■ Material supplied ■
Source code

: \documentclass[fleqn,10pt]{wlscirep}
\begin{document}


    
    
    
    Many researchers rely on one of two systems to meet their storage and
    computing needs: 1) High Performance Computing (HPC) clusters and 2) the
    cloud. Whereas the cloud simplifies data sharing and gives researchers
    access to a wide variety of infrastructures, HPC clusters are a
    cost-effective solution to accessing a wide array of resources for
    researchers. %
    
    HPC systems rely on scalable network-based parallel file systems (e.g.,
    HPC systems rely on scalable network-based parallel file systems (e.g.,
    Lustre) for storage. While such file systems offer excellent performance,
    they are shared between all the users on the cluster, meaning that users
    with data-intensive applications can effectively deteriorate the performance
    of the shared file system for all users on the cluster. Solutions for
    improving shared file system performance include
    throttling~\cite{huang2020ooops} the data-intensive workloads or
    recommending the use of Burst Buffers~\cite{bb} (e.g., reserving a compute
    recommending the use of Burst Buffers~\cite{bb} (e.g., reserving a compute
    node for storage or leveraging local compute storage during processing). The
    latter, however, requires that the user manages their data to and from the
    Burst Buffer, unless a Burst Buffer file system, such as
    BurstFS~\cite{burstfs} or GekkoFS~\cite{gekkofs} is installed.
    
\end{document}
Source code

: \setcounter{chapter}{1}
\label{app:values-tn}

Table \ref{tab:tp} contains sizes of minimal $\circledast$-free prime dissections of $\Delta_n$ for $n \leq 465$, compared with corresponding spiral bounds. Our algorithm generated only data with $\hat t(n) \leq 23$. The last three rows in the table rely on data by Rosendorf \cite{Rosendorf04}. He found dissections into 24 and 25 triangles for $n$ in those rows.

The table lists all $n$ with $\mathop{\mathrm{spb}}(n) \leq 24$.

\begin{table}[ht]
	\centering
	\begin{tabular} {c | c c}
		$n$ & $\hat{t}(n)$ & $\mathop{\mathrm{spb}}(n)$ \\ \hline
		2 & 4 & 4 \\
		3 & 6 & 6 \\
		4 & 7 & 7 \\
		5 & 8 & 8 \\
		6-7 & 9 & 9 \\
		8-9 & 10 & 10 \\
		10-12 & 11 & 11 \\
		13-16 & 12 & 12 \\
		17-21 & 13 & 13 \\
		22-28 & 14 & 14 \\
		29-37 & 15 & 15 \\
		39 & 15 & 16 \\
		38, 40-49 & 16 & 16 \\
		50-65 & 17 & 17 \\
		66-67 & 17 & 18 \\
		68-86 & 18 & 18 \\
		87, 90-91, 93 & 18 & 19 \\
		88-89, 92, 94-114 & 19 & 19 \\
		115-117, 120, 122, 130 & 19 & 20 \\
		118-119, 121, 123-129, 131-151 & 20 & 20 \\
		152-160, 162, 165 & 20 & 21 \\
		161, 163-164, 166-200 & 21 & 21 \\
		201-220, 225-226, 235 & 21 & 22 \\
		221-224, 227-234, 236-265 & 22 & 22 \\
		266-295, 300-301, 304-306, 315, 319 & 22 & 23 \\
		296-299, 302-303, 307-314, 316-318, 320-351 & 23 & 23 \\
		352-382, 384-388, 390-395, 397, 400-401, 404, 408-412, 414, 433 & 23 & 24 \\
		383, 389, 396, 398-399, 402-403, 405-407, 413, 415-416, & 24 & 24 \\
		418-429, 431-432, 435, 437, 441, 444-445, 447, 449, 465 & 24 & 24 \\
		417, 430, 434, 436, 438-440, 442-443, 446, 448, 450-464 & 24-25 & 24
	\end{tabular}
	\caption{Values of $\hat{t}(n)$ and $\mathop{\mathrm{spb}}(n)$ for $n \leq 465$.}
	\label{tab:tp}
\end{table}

■ To do ■
Copy every line of the records word for word.

■ Written solution ■
Source code

: \documentclass[fleqn,10pt]{wlscirep}
\begin{document}


    
    
    
    Many researchers rely on one of two systems to meet their storage and
    computing needs: 1) High Performance Computing (HPC) clusters and 2) the
    cloud. Whereas the cloud simplifies data sharing and gives researchers
    access to a wide variety of infrastructures, HPC clusters are a
    cost-effective solution to accessing a wide array of resources for
    researchers. %
    
    HPC systems rely on scalable network-based parallel file systems (e.g.,
    HPC systems rely on scalable network-based parallel file systems (e.g.,
    Lustre) for storage. While such file systems offer excellent performance,
    they are shared between all the users on the cluster, meaning that users
    with data-intensive applications can effectively deteriorate the performance
    of the shared file system for all users on the cluster. Solutions for
    improving shared file system performance include
    throttling~\cite{huang2020ooops} the data-intensive workloads or
    recommending the use of Burst Buffers~\cite{bb} (e.g., reserving a compute
    recommending the use of Burst Buffers~\cite{bb} (e.g., reserving a compute
    node for storage or leveraging local compute storage during processing). The
    latter, however, requires that the user manages their data to and from the
    Burst Buffer, unless a Burst Buffer file system, such as
    BurstFS~\cite{burstfs} or GekkoFS~\cite{gekkofs} is installed.
    
\end{document}
Source code

: \setcounter{chapter}{1}
\label{app:values-tn}

Table \ref{tab:tp} contains sizes of minimal $\circledast$-free prime dissections of $\Delta_n$ for $n \leq 465$, compared with corresponding spiral bounds. Our algorithm generated only data with $\hat t(n) \leq 23$. The last three rows in the table rely on data by Rosendorf \cite{Rosendorf04}. He found dissections into 24 and 25 triangles for $n$ in those rows.

The table lists all $n$ with $\mathop{\mathrm{spb}}(n) \leq 24$.

\begin{table}[ht]
	\centering
	\begin{tabular} {c | c c}
		$n$ & $\hat{t}(n)$ & $\mathop{\mathrm{spb}}(n)$ \\ \hline
		2 & 4 & 4 \\
		3 & 6 & 6 \\
		4 & 7 & 7 \\
		5 & 8 & 8 \\
		6-7 & 9 & 9 \\
		8-9 & 10 & 10 \\
		10-12 & 11 & 11 \\
		13-16 & 12 & 12 \\
		17-21 & 13 & 13 \\
		22-28 & 14 & 14 \\
		29-37 & 15 & 15 \\
		39 & 15 & 16 \\
		38, 40-49 & 16 & 16 \\
		50-65 & 17 & 17 \\
		66-67 & 17 & 18 \\
		68-86 & 18 & 18 \\
		87, 90-91, 93 & 18 & 19 \\
		88-89, 92, 94-114 & 19 & 19 \\
		115-117, 120, 122, 130 & 19 & 20 \\
		118-119, 121, 123-129, 131-151 & 20 & 20 \\
		152-160, 162, 165 & 20 & 21 \\
		161, 163-164, 166-200 & 21 & 21 \\
		201-220, 225-226, 235 & 21 & 22 \\
		221-224, 227-234, 236-265 & 22 & 22 \\
		266-295, 300-301, 304-306, 315, 319 & 22 & 23 \\
		296-299, 302-303, 307-314, 316-318, 320-351 & 23 & 23 \\
		352-382, 384-388, 390-395, 397, 400-401, 404, 408-412, 414, 433 & 23 & 24 \\
		383, 389, 396, 398-399, 402-403, 405-407, 413, 415-416, & 24 & 24 \\
		418-429, 431-432, 435, 437, 441, 444-445, 447, 449, 465 & 24 & 24 \\
		417, 430, 434, 436, 438-440, 442-443, 446, 448, 450-464 & 24-25 & 24
	\end{tabular}
	\caption{Values of $\hat{t}(n)$ and $\mathop{\mathrm{spb}}(n)$ for $n \leq 465$.}
	\label{tab:tp}
\end{table}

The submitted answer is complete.